I have a bit of a rambling story to share with the Interaction Culture crew today!
As some of you know, I’m immersing myself in postmodern and poststructuralist theory. While google searching for some images describing postmodernism I came across the following comic.
Note: I know the comic is too big to fit in the page, so click on it for full viewing pleasure.
The dinosaurs sparked something in my brain from a story I read a few months back about the best online comics. Another google search revealed the Qwantz strip at http://qwantz.com/.
Qwantz is a comic that uses the exact same dinosaur graphics in the same order for every comic in the series. The dialogue changes with the release of each new comic. To me, these seem like pretty obvious examples of syntagm and paradigm.
I started to think, again, about the first dinosaur comic about postmodernism.
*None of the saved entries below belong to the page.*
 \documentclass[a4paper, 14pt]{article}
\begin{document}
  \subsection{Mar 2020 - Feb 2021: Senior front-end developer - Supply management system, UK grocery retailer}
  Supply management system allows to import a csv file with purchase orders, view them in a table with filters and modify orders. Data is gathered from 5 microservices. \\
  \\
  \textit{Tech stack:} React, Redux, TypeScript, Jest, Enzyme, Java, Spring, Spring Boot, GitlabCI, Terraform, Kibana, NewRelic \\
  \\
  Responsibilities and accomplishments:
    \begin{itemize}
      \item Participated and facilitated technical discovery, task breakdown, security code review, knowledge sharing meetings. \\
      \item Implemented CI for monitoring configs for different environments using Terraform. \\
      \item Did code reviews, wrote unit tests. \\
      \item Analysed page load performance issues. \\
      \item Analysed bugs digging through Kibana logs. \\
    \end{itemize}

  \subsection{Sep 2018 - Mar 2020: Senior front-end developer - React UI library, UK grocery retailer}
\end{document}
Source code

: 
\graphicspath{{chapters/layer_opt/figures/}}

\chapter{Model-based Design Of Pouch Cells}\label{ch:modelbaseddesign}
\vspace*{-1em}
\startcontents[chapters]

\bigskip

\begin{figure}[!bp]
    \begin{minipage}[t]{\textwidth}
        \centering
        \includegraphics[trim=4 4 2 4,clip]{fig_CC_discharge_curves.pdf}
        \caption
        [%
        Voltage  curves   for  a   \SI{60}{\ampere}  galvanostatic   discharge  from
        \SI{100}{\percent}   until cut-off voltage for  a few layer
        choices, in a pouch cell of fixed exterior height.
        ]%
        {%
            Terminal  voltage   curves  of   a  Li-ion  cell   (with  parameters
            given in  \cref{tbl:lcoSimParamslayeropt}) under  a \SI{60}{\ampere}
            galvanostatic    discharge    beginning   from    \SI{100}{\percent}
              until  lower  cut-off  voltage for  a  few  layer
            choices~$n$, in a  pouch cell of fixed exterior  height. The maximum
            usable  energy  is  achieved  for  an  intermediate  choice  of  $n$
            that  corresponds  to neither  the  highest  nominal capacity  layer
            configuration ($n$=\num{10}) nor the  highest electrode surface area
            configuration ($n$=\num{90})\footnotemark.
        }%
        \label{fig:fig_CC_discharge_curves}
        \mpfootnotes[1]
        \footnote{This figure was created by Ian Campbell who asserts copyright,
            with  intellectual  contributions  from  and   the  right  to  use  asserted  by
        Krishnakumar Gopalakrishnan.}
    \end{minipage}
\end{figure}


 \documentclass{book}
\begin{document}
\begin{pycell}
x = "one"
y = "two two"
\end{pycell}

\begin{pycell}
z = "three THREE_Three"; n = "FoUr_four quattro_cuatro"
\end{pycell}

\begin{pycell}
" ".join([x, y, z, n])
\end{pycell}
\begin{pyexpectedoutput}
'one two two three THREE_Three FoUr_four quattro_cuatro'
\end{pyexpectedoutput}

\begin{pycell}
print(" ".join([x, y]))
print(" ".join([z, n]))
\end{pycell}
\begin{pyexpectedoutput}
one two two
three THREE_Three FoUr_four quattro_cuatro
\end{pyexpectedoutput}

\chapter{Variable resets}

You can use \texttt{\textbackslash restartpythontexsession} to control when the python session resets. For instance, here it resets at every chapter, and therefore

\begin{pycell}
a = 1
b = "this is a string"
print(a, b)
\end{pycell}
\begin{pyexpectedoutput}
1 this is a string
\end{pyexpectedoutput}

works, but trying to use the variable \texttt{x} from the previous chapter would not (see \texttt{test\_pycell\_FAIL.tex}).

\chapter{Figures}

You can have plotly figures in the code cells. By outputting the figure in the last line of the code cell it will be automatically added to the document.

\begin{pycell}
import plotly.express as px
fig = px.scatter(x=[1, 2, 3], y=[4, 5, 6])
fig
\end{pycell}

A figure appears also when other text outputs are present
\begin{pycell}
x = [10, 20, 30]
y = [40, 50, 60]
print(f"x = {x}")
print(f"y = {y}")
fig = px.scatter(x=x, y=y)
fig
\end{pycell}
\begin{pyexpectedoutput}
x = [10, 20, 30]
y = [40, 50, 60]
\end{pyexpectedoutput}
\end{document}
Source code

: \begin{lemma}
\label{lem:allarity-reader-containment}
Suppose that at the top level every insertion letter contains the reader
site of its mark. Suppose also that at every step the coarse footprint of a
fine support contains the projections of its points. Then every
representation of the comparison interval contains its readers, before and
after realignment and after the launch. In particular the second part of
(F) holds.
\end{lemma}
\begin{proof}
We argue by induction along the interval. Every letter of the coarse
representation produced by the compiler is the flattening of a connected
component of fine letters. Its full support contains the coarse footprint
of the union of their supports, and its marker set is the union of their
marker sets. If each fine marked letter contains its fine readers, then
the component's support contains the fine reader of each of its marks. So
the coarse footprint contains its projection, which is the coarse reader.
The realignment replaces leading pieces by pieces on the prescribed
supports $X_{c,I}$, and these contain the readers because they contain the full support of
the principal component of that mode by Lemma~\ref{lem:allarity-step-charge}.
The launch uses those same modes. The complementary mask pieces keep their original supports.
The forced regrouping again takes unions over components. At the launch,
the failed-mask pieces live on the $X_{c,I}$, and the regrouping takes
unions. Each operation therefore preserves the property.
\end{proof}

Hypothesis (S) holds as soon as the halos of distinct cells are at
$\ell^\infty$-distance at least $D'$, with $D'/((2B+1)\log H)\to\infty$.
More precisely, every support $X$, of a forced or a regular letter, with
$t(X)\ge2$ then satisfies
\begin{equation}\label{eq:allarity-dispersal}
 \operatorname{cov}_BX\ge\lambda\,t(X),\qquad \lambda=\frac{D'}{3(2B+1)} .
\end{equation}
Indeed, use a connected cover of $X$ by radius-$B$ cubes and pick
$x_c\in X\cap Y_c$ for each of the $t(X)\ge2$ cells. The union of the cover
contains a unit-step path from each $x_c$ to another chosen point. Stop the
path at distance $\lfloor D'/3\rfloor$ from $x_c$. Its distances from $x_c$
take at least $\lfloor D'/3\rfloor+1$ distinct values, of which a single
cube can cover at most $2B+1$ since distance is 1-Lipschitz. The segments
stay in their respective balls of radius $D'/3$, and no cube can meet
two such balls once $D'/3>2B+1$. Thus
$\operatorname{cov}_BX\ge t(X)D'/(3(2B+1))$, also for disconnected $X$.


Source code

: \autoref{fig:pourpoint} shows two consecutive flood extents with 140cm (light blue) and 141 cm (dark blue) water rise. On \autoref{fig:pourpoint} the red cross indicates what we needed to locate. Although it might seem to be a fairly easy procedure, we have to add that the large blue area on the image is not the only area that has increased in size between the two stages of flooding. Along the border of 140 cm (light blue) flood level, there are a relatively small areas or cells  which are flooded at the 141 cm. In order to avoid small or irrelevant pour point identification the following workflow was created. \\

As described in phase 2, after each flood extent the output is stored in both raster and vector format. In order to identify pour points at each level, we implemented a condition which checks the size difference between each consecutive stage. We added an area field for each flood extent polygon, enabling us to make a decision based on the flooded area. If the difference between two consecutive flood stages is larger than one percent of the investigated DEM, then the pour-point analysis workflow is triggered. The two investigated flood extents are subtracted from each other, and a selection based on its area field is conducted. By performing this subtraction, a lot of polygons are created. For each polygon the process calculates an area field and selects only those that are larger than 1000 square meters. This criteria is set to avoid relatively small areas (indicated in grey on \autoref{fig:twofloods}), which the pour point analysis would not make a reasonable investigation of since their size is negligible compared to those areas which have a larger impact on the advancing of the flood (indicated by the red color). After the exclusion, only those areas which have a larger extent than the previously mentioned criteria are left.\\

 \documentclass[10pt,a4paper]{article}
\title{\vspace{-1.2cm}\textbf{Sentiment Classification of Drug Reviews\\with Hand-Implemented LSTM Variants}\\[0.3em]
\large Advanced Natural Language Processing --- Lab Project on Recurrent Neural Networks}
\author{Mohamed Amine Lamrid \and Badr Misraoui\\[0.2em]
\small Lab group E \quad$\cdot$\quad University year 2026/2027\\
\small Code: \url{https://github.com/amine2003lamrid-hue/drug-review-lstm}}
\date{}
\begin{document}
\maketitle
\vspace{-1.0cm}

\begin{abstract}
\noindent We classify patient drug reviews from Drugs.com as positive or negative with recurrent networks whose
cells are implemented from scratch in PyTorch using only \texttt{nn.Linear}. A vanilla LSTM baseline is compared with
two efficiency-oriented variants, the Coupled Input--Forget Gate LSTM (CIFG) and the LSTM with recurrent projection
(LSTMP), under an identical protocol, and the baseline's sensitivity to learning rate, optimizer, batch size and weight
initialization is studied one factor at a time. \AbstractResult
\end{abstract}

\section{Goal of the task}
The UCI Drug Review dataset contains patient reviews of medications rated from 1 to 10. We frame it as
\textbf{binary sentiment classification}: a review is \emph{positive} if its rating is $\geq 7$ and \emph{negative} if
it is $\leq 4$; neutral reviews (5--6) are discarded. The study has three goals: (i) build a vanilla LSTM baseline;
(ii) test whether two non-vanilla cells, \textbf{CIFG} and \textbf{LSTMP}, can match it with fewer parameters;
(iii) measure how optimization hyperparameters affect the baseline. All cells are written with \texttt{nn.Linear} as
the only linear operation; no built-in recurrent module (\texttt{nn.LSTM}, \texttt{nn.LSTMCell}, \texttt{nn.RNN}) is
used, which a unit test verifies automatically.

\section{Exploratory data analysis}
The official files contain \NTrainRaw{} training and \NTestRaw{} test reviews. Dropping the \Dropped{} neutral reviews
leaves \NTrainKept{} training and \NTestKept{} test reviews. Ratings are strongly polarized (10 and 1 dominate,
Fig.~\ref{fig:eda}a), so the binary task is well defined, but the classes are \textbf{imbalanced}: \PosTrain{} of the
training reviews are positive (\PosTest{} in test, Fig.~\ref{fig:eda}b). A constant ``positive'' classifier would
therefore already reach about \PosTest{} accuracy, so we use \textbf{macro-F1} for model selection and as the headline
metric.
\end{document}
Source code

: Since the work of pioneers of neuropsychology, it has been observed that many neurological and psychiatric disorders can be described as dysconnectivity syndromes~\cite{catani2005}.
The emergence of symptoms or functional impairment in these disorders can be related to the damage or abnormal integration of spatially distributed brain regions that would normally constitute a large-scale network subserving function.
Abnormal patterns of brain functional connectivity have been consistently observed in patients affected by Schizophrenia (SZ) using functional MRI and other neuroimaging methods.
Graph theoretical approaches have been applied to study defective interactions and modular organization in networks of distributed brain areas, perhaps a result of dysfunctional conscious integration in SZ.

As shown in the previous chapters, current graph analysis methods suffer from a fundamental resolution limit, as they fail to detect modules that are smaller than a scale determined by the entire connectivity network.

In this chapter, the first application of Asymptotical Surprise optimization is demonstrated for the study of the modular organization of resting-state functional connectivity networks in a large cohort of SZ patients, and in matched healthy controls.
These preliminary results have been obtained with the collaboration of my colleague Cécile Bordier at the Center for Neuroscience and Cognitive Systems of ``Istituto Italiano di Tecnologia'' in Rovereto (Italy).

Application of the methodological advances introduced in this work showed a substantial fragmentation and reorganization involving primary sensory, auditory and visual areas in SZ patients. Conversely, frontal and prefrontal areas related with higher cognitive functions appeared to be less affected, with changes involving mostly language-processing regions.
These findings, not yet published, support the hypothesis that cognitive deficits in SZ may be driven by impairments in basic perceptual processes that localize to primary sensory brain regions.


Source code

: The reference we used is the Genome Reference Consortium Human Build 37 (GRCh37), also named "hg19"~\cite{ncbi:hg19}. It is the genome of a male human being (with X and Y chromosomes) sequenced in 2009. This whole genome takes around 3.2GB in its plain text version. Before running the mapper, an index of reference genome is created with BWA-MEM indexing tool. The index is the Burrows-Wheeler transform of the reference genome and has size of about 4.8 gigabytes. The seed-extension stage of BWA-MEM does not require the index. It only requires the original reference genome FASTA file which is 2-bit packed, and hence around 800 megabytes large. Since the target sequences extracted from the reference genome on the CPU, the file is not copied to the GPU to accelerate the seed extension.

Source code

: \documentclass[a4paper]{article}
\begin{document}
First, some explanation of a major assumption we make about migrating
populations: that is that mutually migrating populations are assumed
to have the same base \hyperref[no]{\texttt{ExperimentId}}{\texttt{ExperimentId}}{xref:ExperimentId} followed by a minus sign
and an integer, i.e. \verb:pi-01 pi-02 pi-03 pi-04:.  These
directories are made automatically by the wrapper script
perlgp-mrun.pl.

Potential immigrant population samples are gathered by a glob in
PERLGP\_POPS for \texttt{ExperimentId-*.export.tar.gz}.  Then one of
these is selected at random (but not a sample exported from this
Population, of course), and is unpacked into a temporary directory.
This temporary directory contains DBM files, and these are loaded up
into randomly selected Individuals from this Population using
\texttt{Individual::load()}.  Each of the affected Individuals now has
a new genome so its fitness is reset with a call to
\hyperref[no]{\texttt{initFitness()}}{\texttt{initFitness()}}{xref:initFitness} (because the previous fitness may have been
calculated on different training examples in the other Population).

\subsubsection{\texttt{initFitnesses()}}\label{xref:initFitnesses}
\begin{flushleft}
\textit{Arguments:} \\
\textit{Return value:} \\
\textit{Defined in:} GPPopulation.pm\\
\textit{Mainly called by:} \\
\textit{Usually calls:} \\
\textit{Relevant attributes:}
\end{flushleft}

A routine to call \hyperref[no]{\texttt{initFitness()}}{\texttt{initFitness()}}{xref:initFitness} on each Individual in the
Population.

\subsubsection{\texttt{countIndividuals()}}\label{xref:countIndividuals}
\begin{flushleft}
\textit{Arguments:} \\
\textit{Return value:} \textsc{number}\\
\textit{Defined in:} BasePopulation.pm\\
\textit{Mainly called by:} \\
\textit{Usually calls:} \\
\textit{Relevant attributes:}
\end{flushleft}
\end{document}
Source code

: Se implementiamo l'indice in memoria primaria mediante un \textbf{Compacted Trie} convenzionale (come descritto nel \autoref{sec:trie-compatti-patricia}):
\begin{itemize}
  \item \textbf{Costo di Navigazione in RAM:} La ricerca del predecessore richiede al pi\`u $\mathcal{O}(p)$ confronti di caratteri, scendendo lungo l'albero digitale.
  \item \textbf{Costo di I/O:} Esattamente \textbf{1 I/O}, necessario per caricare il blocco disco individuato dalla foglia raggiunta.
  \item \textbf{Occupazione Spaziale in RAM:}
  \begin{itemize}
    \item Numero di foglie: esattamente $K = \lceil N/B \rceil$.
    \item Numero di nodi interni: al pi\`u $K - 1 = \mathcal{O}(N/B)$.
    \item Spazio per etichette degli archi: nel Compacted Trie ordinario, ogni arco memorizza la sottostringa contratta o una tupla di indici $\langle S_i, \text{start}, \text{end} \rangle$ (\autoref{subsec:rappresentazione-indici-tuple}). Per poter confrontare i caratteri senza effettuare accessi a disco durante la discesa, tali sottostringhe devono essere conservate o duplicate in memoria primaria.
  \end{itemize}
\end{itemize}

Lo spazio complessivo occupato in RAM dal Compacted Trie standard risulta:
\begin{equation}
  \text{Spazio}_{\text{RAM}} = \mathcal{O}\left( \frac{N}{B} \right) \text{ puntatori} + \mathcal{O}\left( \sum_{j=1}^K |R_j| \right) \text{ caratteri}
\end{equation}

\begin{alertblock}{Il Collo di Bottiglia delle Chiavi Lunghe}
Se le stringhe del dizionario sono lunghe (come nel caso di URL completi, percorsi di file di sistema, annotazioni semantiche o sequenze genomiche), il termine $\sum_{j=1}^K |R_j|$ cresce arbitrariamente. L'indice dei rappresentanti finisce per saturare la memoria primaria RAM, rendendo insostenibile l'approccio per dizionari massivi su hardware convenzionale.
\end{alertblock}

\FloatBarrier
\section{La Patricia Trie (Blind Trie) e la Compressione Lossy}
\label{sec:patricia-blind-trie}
You’ll notice that the Copyright section at the bottom of the comic is scribbled out because the author of Qwantz did not make the comic about postmodernism. Someone stole the Qwantz formula and “made a funny” out of it. [Extra Credit for Teenage Mutant Ninja Turtles live action movie reference]
Now for the real leap. Someone appropriating the Qwantz formula reminded me of comicboarding from CHI 07. Comicboarding is a participatory design method for use with children in which a comic about some design situation is prepared with missing panels. The children are then asked to fill in the panels to complete the story. The researcher can then interpret the desire and intentions of the child through their completion of the story.
If you extend the notion of syntagm to the design process (yes, I know I’m breaking all sorts of rules), does paradigm then become a notion of choice with an area of constraint. In all participatory design, not just comicboarding, the designer is in ultimate control of the process and has designed some sequence of steps. Participatory design gives users a chance to enter that design sytagm and push for a paradigm of their choosing. Maybe.
Food for thought and an excuse to post a funny comic.